I am resuming my basket blog with as much vigor as the new willow, late to leaf here in Kent this year because of all those nights well below freezing. But here it comes, filling my car as I have to drive stuff home. My first batch was cut by friends at a delightful small holding of long standing, a small market garden, where basketmakers planted a willow patch about 10 years ago.
The cutting parties involve coffee and cake in sun or cold and are delightful occasions, surrounded by orchard, large vegetable plot, hens clucking. This is the rural image of the willow world. Lucky are those who can conform to this way of living with space and the outdoors. A far cry from the industrial basketmaking of the cities in the last several hundred years, in cramped conditions, cold, damp, relentless. If you can find a copy of ‘A Basketful of Memories’ by Thomas Okey, (London 1903) it will paint a true picture of this life.
Thomas Okey was a remarkable man who started off his basketmaking in Spitalfields as an apprentice to his father, living in poverty and working long tiring hours.
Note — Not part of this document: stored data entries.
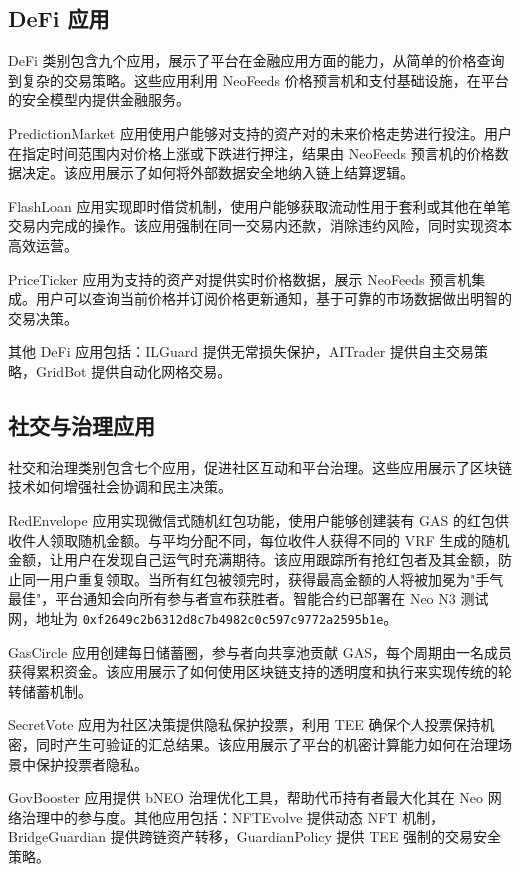 \documentclass[11pt,a4paper]{article}
\begin{document}
\subsection{DeFi 应用}

DeFi 类别包含九个应用，展示了平台在金融应用方面的能力，从简单的价格查询到复杂的交易策略。这些应用利用 NeoFeeds 价格预言机和支付基础设施，在平台的安全模型内提供金融服务。

PredictionMarket 应用使用户能够对支持的资产对的未来价格走势进行投注。用户在指定时间范围内对价格上涨或下跌进行押注，结果由 NeoFeeds 预言机的价格数据决定。该应用展示了如何将外部数据安全地纳入链上结算逻辑。

FlashLoan 应用实现即时借贷机制，使用户能够获取流动性用于套利或其他在单笔交易内完成的操作。该应用强制在同一交易内还款，消除违约风险，同时实现资本高效运营。

PriceTicker 应用为支持的资产对提供实时价格数据，展示 NeoFeeds 预言机集成。用户可以查询当前价格并订阅价格更新通知，基于可靠的市场数据做出明智的交易决策。

其他 DeFi 应用包括：ILGuard 提供无常损失保护，AITrader 提供自主交易策略，GridBot 提供自动化网格交易。

\subsection{社交与治理应用}

社交和治理类别包含七个应用，促进社区互动和平台治理。这些应用展示了区块链技术如何增强社会协调和民主决策。

RedEnvelope 应用实现微信式随机红包功能，使用户能够创建装有 GAS 的红包供收件人领取随机金额。与平均分配不同，每位收件人获得不同的 VRF 生成的随机金额，让用户在发现自己运气时充满期待。该应用跟踪所有抢红包者及其金额，防止同一用户重复领取。当所有红包被领完时，获得最高金额的人将被加冕为"手气最佳"，平台通知会向所有参与者宣布获胜者。智能合约已部署在 Neo N3 测试网，地址为 \texttt{0xf2649c2b6312d8c7b4982c0c597c9772a2595b1e}。

GasCircle 应用创建每日储蓄圈，参与者向共享池贡献 GAS，每个周期由一名成员获得累积资金。该应用展示了如何使用区块链支持的透明度和执行来实现传统的轮转储蓄机制。

SecretVote 应用为社区决策提供隐私保护投票，利用 TEE 确保个人投票保持机密，同时产生可验证的汇总结果。该应用展示了平台的机密计算能力如何在治理场景中保护投票者隐私。

GovBooster 应用提供 bNEO 治理优化工具，帮助代币持有者最大化其在 Neo 网络治理中的参与度。其他应用包括：NFTEvolve 提供动态 NFT 机制，BridgeGuardian 提供跨链资产转移，GuardianPolicy 提供 TEE 强制的交易安全策略。
\end{document}
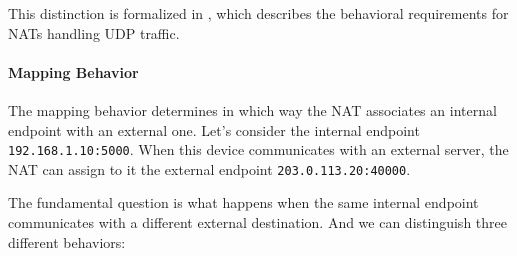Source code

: This distinction is formalized in \cite{rfc4787}, which describes the behavioral requirements for NATs handling UDP traffic.

\paragraph{Mapping Behavior}
The mapping behavior determines in which way the NAT associates an internal endpoint with an external one. Let's consider the internal endpoint \texttt{192.168.1.10:5000}.
When this device communicates with an external server, the NAT can assign to it the external endpoint \texttt{203.0.113.20:40000}.

The fundamental question is what happens when the same internal endpoint communicates with a different external destination. And we can distinguish three different behaviors:

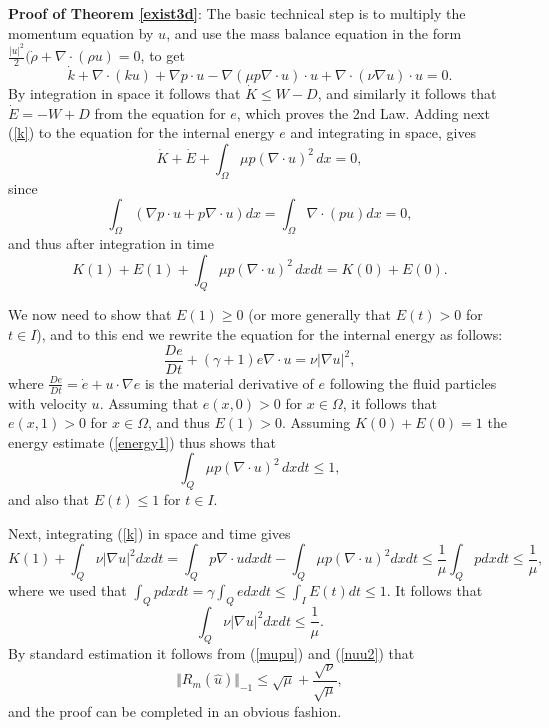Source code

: \medskip
\noindent 
{\bf Proof of Theorem \ref{exist3d}}: 
The basic technical step is to multiply the momentum equation
by $u$, and use the mass balance equation in the form
$\frac{\vert u\vert^2}{2}(\dot \rho +\nabla\cdot (\rho u)=0$, to get
\begin{equation}\label{k}
\dot k +\nabla\cdot (ku)+\nabla p\cdot u -\nabla (\mu p\nabla\cdot u)\cdot u+ 
\nabla\cdot (\nu \nabla u)\cdot u =0.
\end{equation}
By integration in space it follows that $\dot K\le W-D$,
and similarly it follows that $\dot E =-W+D$ from the 
equation for $e$, which proves the 2nd Law.
Adding next (\ref{k}) to the equation for the internal energy $e$ and
integrating in space, gives
\[
\dot K+\dot E +\int_\Omega \mu p(\nabla\cdot u)^2\, dx =0,
\]
since
\[
\int_\Omega (\nabla p\cdot u + p\nabla\cdot u)dx = \int_\Omega \nabla\cdot (pu) dx =0,
\] 
and thus after integration in time
\begin{equation}\label{energy1}
K(1)+E(1) +\int_Q \mu p(\nabla\cdot u)^2\, dxdt =K(0)+E(0).
\end{equation}

We now need to show that $E(1)\ge 0$ (or more generally that $E(t)>0$
for $t\in I$), and to this end we
rewrite the equation for the internal energy as follows:
\[
\frac{De}{Dt} +(\gamma +1) e\nabla\cdot u=  \nu \vert\nabla u\vert^2,
\]
where $\frac{De}{Dt}=\dot e+u\cdot\nabla e$ is the material derivative
of $e$ following the fluid particles with velocity $u$.
 Assuming that $e(x,0)> 0$ for
$x\in\Omega $, it follows
that $e(x,1)>0$ for $x\in\Omega$, and thus $E(1)>0$.
Assuming $K(0)+E(0)=1$ the energy estimate 
(\ref{energy1}) thus shows that
\begin{equation}\label{mupu}
\int_Q\mu p(\nabla\cdot u )^2\, dxdt \le 1,
\end{equation}
and also that $E(t)\le 1$ for $t\in I$.

Next, integrating (\ref{k}) in space and time gives
\[
K(1)+\int_Q\nu\vert\nabla u\vert^2dxdt=\int_Q p\nabla\cdot udxdt -
\int_Q\mu p(\nabla\cdot u)^2dxdt \le \frac{1}{\mu}\int_Qpdxdt\le \frac{1}{\mu},
\]
where we used that $\int_Q p dxdt=\gamma \int_Qedxdt \le \int_IE(t)dt\le 1$. It follows that
\begin{equation}\label{nuu2}
\int_Q\nu\vert\nabla u\vert^2dxdt\le \frac{1}{\mu}.
\end{equation}
By standard estimation it follows from (\ref{mupu}) and (\ref{nuu2}) that
\[
\Vert R_m(\hat u)\Vert_{-1}\le \sqrt{\mu}+\frac{\sqrt{\nu}}{\sqrt{\mu}},
\]
and the proof can be completed in an obvious fashion.

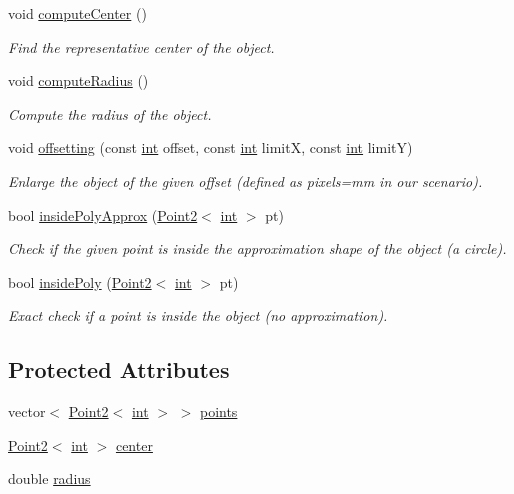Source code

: \begin{DoxyCompactItemize}
void \mbox{\hyperlink{class_object_afc241f20b0055c8840f849d40d108359}{compute\+Center}} ()
\begin{DoxyCompactList}\small\item\em Find the representative center of the object. \end{DoxyCompactList}\item 
void \mbox{\hyperlink{class_object_a520dcca66f8a8075559b3a45a7a2d81a}{compute\+Radius}} ()
\begin{DoxyCompactList}\small\item\em Compute the radius of the object. \end{DoxyCompactList}\item 
void \mbox{\hyperlink{class_object_a765475eeba221a6c10ba6ed1b36aad47}{offsetting}} (const \mbox{\hyperlink{draw_8hh_aa620a13339ac3a1177c86edc549fda9b}{int}} offset, const \mbox{\hyperlink{draw_8hh_aa620a13339ac3a1177c86edc549fda9b}{int}} limitX, const \mbox{\hyperlink{draw_8hh_aa620a13339ac3a1177c86edc549fda9b}{int}} limitY)
\begin{DoxyCompactList}\small\item\em Enlarge the object of the given offset (defined as pixels=mm in our scenario). \end{DoxyCompactList}\item 
bool \mbox{\hyperlink{class_object_a5dd7d9cd5bd29176b04ab10d7577fc56}{inside\+Poly\+Approx}} (\mbox{\hyperlink{class_point2}{Point2}}$<$ \mbox{\hyperlink{draw_8hh_aa620a13339ac3a1177c86edc549fda9b}{int}} $>$ pt)
\begin{DoxyCompactList}\small\item\em Check if the given point is inside the approximation shape of the object (a circle). \end{DoxyCompactList}\item 
bool \mbox{\hyperlink{class_object_a8f54d70eb539d4ea2d05993cfd51fcc9}{inside\+Poly}} (\mbox{\hyperlink{class_point2}{Point2}}$<$ \mbox{\hyperlink{draw_8hh_aa620a13339ac3a1177c86edc549fda9b}{int}} $>$ pt)
\begin{DoxyCompactList}\small\item\em Exact check if a point is inside the object (no approximation). \end{DoxyCompactList}\end{DoxyCompactItemize}
\subsection*{Protected Attributes}
\begin{DoxyCompactItemize}
\item 
vector$<$ \mbox{\hyperlink{class_point2}{Point2}}$<$ \mbox{\hyperlink{draw_8hh_aa620a13339ac3a1177c86edc549fda9b}{int}} $>$ $>$ \mbox{\hyperlink{class_object_aeb711bf0b9c9e157b436a177bd2a80e9}{points}}
\item 
\mbox{\hyperlink{class_point2}{Point2}}$<$ \mbox{\hyperlink{draw_8hh_aa620a13339ac3a1177c86edc549fda9b}{int}} $>$ \mbox{\hyperlink{class_object_a73b61b5048f06c8d79d1cbab64d953a0}{center}}
\item 
double \mbox{\hyperlink{class_object_aacfbf5151daad699c60efc27fb702406}{radius}}
\end{DoxyCompactItemize}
He educated himself at Toynbee Hall night classes and was able, in the 1880’s, to travel with like minded people who formed the Toynbee Travellers, to Europe. The first ever trip was to Italywith 80 East Enders, an experience which changed his life. He became tutor in Italian at Toynbee Hall in his forties and finally was appointed Professor of Italian at Cambridge, a far cry from the damp Spitalfields cellar. He wrote a wonderful manual of basketry in 1912, ‘The Art of Basketry’ (now available from www.basketassoc.org) part of which we would now see as sexist, women lacking, in his eyes, the strength to work with willow. In my view it is one of the very best willow manuals ever published. Working through that will teach so much and give great advice on good technique and methods of work. It is one of the great books. His portrait can be seen in the Art Workers Guild, Queens Square, London, top left as you face the speaker.
But I digress: willow in the porch, willow in shallow water troughs in the back garden, waiting for bud burst so it can be peeled, all this is the beginning – blog and work.